_DESCRIPTION OF THE TASK_
All lines of the material should be given again exactly.

----

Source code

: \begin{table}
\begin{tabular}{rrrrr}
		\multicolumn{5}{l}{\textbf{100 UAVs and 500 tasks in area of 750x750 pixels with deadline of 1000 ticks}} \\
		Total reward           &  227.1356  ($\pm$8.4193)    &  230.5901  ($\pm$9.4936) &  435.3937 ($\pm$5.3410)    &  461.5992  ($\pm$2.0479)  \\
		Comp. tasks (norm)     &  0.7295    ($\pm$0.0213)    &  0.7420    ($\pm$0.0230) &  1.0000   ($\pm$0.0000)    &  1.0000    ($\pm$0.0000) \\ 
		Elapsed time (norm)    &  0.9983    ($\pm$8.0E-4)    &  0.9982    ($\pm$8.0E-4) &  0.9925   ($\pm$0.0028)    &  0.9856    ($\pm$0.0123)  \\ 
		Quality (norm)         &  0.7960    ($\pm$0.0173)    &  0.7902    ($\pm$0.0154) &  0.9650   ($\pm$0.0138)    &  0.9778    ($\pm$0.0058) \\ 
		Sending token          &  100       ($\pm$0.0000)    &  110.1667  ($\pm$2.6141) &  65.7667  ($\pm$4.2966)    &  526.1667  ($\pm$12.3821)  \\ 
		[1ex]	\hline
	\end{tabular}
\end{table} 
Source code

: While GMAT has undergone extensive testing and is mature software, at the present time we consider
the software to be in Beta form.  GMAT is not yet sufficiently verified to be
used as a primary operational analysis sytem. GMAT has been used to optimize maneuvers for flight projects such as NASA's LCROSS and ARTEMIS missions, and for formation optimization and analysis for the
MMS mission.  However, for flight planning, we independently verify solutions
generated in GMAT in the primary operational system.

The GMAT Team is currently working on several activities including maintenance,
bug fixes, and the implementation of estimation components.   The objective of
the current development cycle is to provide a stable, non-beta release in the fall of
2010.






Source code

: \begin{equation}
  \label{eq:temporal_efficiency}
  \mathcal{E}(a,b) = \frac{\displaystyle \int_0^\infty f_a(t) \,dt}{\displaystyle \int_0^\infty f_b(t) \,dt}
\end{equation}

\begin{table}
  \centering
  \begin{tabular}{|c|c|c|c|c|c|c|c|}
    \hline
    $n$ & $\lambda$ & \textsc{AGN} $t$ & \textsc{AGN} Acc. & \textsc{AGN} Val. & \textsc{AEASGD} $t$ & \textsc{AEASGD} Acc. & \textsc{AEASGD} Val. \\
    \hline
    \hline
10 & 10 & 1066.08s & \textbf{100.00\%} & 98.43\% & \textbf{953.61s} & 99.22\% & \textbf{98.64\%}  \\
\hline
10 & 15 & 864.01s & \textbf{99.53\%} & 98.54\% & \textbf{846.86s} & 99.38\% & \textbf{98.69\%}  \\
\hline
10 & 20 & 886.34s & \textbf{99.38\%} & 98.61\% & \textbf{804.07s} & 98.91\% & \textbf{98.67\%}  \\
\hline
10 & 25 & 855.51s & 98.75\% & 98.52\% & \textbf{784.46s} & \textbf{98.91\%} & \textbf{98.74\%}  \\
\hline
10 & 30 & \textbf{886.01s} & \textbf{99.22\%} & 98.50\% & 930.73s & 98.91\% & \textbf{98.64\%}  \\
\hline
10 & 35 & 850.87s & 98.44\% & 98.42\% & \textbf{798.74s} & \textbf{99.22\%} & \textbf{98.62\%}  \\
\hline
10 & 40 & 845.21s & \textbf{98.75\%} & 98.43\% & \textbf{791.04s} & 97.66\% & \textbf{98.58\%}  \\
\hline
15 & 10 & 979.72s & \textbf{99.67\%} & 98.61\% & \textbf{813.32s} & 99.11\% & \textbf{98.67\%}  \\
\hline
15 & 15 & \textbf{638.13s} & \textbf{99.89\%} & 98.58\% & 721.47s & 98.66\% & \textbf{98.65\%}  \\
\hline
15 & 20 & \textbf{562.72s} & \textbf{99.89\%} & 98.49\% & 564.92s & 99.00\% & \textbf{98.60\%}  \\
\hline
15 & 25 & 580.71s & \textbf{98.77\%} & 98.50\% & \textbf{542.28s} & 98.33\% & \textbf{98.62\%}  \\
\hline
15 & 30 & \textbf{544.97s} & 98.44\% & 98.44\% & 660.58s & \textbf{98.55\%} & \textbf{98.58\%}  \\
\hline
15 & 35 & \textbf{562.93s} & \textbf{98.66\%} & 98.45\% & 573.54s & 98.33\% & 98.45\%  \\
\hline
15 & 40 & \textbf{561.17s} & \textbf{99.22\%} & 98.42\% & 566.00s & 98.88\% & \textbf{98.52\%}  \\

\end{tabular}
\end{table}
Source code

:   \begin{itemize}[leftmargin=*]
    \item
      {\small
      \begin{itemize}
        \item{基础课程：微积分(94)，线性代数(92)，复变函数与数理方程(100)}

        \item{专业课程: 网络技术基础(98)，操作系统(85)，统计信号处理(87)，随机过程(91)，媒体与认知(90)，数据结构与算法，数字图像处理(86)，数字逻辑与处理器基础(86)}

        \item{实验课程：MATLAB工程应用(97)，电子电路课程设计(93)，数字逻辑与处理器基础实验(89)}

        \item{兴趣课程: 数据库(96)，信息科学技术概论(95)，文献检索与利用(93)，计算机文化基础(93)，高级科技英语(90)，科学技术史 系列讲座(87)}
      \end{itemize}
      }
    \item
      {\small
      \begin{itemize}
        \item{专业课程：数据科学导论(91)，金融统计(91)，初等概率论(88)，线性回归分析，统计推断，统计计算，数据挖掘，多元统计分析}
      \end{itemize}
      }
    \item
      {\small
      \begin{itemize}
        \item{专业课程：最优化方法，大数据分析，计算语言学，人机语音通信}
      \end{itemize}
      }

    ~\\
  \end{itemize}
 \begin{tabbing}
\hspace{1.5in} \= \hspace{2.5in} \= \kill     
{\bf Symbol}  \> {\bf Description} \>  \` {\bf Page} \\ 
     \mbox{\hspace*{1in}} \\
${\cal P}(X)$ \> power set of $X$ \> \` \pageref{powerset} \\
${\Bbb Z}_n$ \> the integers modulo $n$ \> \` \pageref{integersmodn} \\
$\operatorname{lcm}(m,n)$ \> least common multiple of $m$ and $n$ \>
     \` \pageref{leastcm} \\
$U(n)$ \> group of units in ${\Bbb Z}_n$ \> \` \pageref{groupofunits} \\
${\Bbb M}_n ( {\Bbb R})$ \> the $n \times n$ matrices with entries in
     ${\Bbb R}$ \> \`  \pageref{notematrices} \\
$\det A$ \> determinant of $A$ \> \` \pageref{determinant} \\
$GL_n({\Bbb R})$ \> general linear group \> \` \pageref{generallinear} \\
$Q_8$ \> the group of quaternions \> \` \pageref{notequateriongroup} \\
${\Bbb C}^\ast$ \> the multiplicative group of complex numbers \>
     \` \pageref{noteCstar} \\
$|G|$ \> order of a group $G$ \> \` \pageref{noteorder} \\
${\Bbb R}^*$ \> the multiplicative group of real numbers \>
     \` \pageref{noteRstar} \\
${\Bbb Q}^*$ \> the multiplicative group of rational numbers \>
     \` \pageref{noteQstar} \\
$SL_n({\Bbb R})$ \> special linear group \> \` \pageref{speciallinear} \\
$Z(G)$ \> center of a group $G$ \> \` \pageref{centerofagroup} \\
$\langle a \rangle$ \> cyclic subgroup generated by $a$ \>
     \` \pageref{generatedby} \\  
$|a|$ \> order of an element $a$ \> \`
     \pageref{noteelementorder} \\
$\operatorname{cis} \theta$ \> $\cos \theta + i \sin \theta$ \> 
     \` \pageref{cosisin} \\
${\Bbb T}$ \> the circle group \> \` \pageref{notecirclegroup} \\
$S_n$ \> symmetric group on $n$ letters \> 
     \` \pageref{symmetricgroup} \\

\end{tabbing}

----

_SOLUTION TO THIS TASK_
Source code

: \begin{table}
\begin{tabular}{rrrrr}
		\multicolumn{5}{l}{\textbf{100 UAVs and 500 tasks in area of 750x750 pixels with deadline of 1000 ticks}} \\
		Total reward           &  227.1356  ($\pm$8.4193)    &  230.5901  ($\pm$9.4936) &  435.3937 ($\pm$5.3410)    &  461.5992  ($\pm$2.0479)  \\
		Comp. tasks (norm)     &  0.7295    ($\pm$0.0213)    &  0.7420    ($\pm$0.0230) &  1.0000   ($\pm$0.0000)    &  1.0000    ($\pm$0.0000) \\ 
		Elapsed time (norm)    &  0.9983    ($\pm$8.0E-4)    &  0.9982    ($\pm$8.0E-4) &  0.9925   ($\pm$0.0028)    &  0.9856    ($\pm$0.0123)  \\ 
		Quality (norm)         &  0.7960    ($\pm$0.0173)    &  0.7902    ($\pm$0.0154) &  0.9650   ($\pm$0.0138)    &  0.9778    ($\pm$0.0058) \\ 
		Sending token          &  100       ($\pm$0.0000)    &  110.1667  ($\pm$2.6141) &  65.7667  ($\pm$4.2966)    &  526.1667  ($\pm$12.3821)  \\ 
		[1ex]	\hline
	\end{tabular}
\end{table} 
Source code

: While GMAT has undergone extensive testing and is mature software, at the present time we consider
the software to be in Beta form.  GMAT is not yet sufficiently verified to be
used as a primary operational analysis sytem. GMAT has been used to optimize maneuvers for flight projects such as NASA's LCROSS and ARTEMIS missions, and for formation optimization and analysis for the
MMS mission.  However, for flight planning, we independently verify solutions
generated in GMAT in the primary operational system.

The GMAT Team is currently working on several activities including maintenance,
bug fixes, and the implementation of estimation components.   The objective of
the current development cycle is to provide a stable, non-beta release in the fall of
2010.






Source code

: \begin{equation}
  \label{eq:temporal_efficiency}
  \mathcal{E}(a,b) = \frac{\displaystyle \int_0^\infty f_a(t) \,dt}{\displaystyle \int_0^\infty f_b(t) \,dt}
\end{equation}

\begin{table}
  \centering
  \begin{tabular}{|c|c|c|c|c|c|c|c|}
    \hline
    $n$ & $\lambda$ & \textsc{AGN} $t$ & \textsc{AGN} Acc. & \textsc{AGN} Val. & \textsc{AEASGD} $t$ & \textsc{AEASGD} Acc. & \textsc{AEASGD} Val. \\
    \hline
    \hline
10 & 10 & 1066.08s & \textbf{100.00\%} & 98.43\% & \textbf{953.61s} & 99.22\% & \textbf{98.64\%}  \\
\hline
10 & 15 & 864.01s & \textbf{99.53\%} & 98.54\% & \textbf{846.86s} & 99.38\% & \textbf{98.69\%}  \\
\hline
10 & 20 & 886.34s & \textbf{99.38\%} & 98.61\% & \textbf{804.07s} & 98.91\% & \textbf{98.67\%}  \\
\hline
10 & 25 & 855.51s & 98.75\% & 98.52\% & \textbf{784.46s} & \textbf{98.91\%} & \textbf{98.74\%}  \\
\hline
10 & 30 & \textbf{886.01s} & \textbf{99.22\%} & 98.50\% & 930.73s & 98.91\% & \textbf{98.64\%}  \\
\hline
10 & 35 & 850.87s & 98.44\% & 98.42\% & \textbf{798.74s} & \textbf{99.22\%} & \textbf{98.62\%}  \\
\hline
10 & 40 & 845.21s & \textbf{98.75\%} & 98.43\% & \textbf{791.04s} & 97.66\% & \textbf{98.58\%}  \\
\hline
15 & 10 & 979.72s & \textbf{99.67\%} & 98.61\% & \textbf{813.32s} & 99.11\% & \textbf{98.67\%}  \\
\hline
15 & 15 & \textbf{638.13s} & \textbf{99.89\%} & 98.58\% & 721.47s & 98.66\% & \textbf{98.65\%}  \\
\hline
15 & 20 & \textbf{562.72s} & \textbf{99.89\%} & 98.49\% & 564.92s & 99.00\% & \textbf{98.60\%}  \\
\hline
15 & 25 & 580.71s & \textbf{98.77\%} & 98.50\% & \textbf{542.28s} & 98.33\% & \textbf{98.62\%}  \\
\hline
15 & 30 & \textbf{544.97s} & 98.44\% & 98.44\% & 660.58s & \textbf{98.55\%} & \textbf{98.58\%}  \\
\hline
15 & 35 & \textbf{562.93s} & \textbf{98.66\%} & 98.45\% & 573.54s & 98.33\% & 98.45\%  \\
\hline
15 & 40 & \textbf{561.17s} & \textbf{99.22\%} & 98.42\% & 566.00s & 98.88\% & \textbf{98.52\%}  \\

\end{tabular}
\end{table}
Source code

:   \begin{itemize}[leftmargin=*]
    \item
      {\small
      \begin{itemize}
        \item{基础课程：微积分(94)，线性代数(92)，复变函数与数理方程(100)}

        \item{专业课程: 网络技术基础(98)，操作系统(85)，统计信号处理(87)，随机过程(91)，媒体与认知(90)，数据结构与算法，数字图像处理(86)，数字逻辑与处理器基础(86)}

        \item{实验课程：MATLAB工程应用(97)，电子电路课程设计(93)，数字逻辑与处理器基础实验(89)}

        \item{兴趣课程: 数据库(96)，信息科学技术概论(95)，文献检索与利用(93)，计算机文化基础(93)，高级科技英语(90)，科学技术史 系列讲座(87)}
      \end{itemize}
      }
    \item
      {\small
      \begin{itemize}
        \item{专业课程：数据科学导论(91)，金融统计(91)，初等概率论(88)，线性回归分析，统计推断，统计计算，数据挖掘，多元统计分析}
      \end{itemize}
      }
    \item
      {\small
      \begin{itemize}
        \item{专业课程：最优化方法，大数据分析，计算语言学，人机语音通信}
      \end{itemize}
      }

    ~\\
  \end{itemize}
 \begin{tabbing}
\hspace{1.5in} \= \hspace{2.5in} \= \kill     
{\bf Symbol}  \> {\bf Description} \>  \` {\bf Page} \\ 
     \mbox{\hspace*{1in}} \\
${\cal P}(X)$ \> power set of $X$ \> \` \pageref{powerset} \\
${\Bbb Z}_n$ \> the integers modulo $n$ \> \` \pageref{integersmodn} \\
$\operatorname{lcm}(m,n)$ \> least common multiple of $m$ and $n$ \>
     \` \pageref{leastcm} \\
$U(n)$ \> group of units in ${\Bbb Z}_n$ \> \` \pageref{groupofunits} \\
${\Bbb M}_n ( {\Bbb R})$ \> the $n \times n$ matrices with entries in
     ${\Bbb R}$ \> \`  \pageref{notematrices} \\
$\det A$ \> determinant of $A$ \> \` \pageref{determinant} \\
$GL_n({\Bbb R})$ \> general linear group \> \` \pageref{generallinear} \\
$Q_8$ \> the group of quaternions \> \` \pageref{notequateriongroup} \\
${\Bbb C}^\ast$ \> the multiplicative group of complex numbers \>
     \` \pageref{noteCstar} \\
$|G|$ \> order of a group $G$ \> \` \pageref{noteorder} \\
${\Bbb R}^*$ \> the multiplicative group of real numbers \>
     \` \pageref{noteRstar} \\
${\Bbb Q}^*$ \> the multiplicative group of rational numbers \>
     \` \pageref{noteQstar} \\
$SL_n({\Bbb R})$ \> special linear group \> \` \pageref{speciallinear} \\
$Z(G)$ \> center of a group $G$ \> \` \pageref{centerofagroup} \\
$\langle a \rangle$ \> cyclic subgroup generated by $a$ \>
     \` \pageref{generatedby} \\  
$|a|$ \> order of an element $a$ \> \`
     \pageref{noteelementorder} \\
$\operatorname{cis} \theta$ \> $\cos \theta + i \sin \theta$ \> 
     \` \pageref{cosisin} \\
${\Bbb T}$ \> the circle group \> \` \pageref{notecirclegroup} \\
$S_n$ \> symmetric group on $n$ letters \> 
     \` \pageref{symmetricgroup} \\

\end{tabbing}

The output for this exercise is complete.